[[ The data open ]]
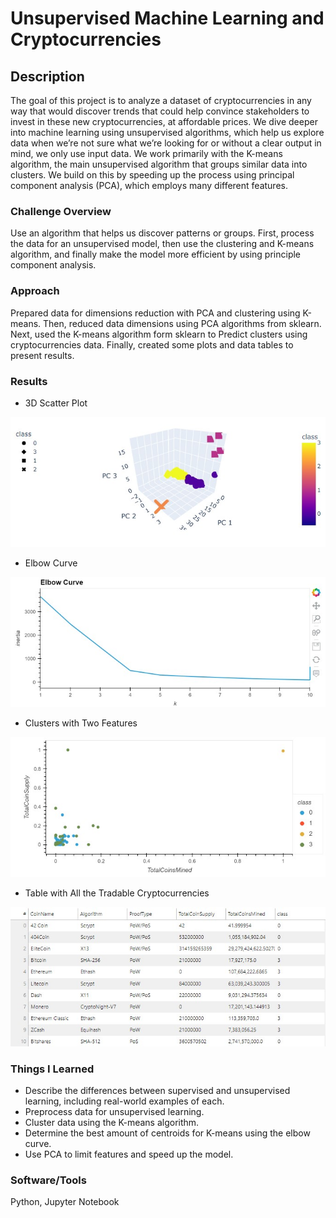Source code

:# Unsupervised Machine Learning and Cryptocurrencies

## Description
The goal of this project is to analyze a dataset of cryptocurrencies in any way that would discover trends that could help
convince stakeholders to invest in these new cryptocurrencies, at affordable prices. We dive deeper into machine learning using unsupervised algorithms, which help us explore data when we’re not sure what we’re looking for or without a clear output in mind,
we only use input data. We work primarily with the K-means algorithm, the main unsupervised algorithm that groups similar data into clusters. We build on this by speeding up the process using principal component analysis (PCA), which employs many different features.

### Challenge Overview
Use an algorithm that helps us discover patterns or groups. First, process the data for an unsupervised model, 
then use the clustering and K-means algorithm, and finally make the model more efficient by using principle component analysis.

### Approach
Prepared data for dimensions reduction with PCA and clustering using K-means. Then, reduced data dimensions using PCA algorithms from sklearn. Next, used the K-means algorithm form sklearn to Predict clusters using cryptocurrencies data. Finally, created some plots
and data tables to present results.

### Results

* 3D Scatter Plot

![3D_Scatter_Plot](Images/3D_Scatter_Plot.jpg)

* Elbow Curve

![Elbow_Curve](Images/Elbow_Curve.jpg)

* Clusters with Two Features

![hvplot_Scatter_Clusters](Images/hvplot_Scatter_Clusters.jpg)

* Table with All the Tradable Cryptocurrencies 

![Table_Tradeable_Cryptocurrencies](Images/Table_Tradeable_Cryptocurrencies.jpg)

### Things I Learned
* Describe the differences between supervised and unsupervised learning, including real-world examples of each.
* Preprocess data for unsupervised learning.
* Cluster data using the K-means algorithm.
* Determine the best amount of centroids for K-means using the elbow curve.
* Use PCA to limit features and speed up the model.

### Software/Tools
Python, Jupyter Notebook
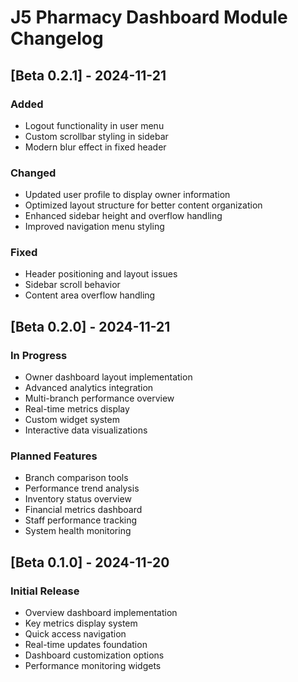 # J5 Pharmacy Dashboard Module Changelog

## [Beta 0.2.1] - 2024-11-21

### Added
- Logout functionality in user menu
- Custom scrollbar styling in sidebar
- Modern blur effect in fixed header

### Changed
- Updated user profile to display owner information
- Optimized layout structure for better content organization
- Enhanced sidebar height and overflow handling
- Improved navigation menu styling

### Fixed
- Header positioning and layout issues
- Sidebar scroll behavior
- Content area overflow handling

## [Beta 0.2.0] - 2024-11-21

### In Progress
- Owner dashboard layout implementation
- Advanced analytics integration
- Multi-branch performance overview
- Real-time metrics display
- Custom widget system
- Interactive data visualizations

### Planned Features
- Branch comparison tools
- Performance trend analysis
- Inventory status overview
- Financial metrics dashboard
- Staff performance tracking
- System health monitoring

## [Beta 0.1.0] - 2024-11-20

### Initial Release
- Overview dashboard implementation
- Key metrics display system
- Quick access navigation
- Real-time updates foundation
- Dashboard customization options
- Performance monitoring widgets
[[ The data closed ]]
Out of the data above, transcribe exactly and only the lines starting with the line that has "- Sidebar scroll behavior" and going on through the line that has "- Interactive data visualizations", both included.

- Sidebar scroll behavior
- Content area overflow handling

## [Beta 0.2.0] - 2024-11-21

### In Progress
- Owner dashboard layout implementation
- Advanced analytics integration
- Multi-branch performance overview
- Real-time metrics display
- Custom widget system
- Interactive data visualizations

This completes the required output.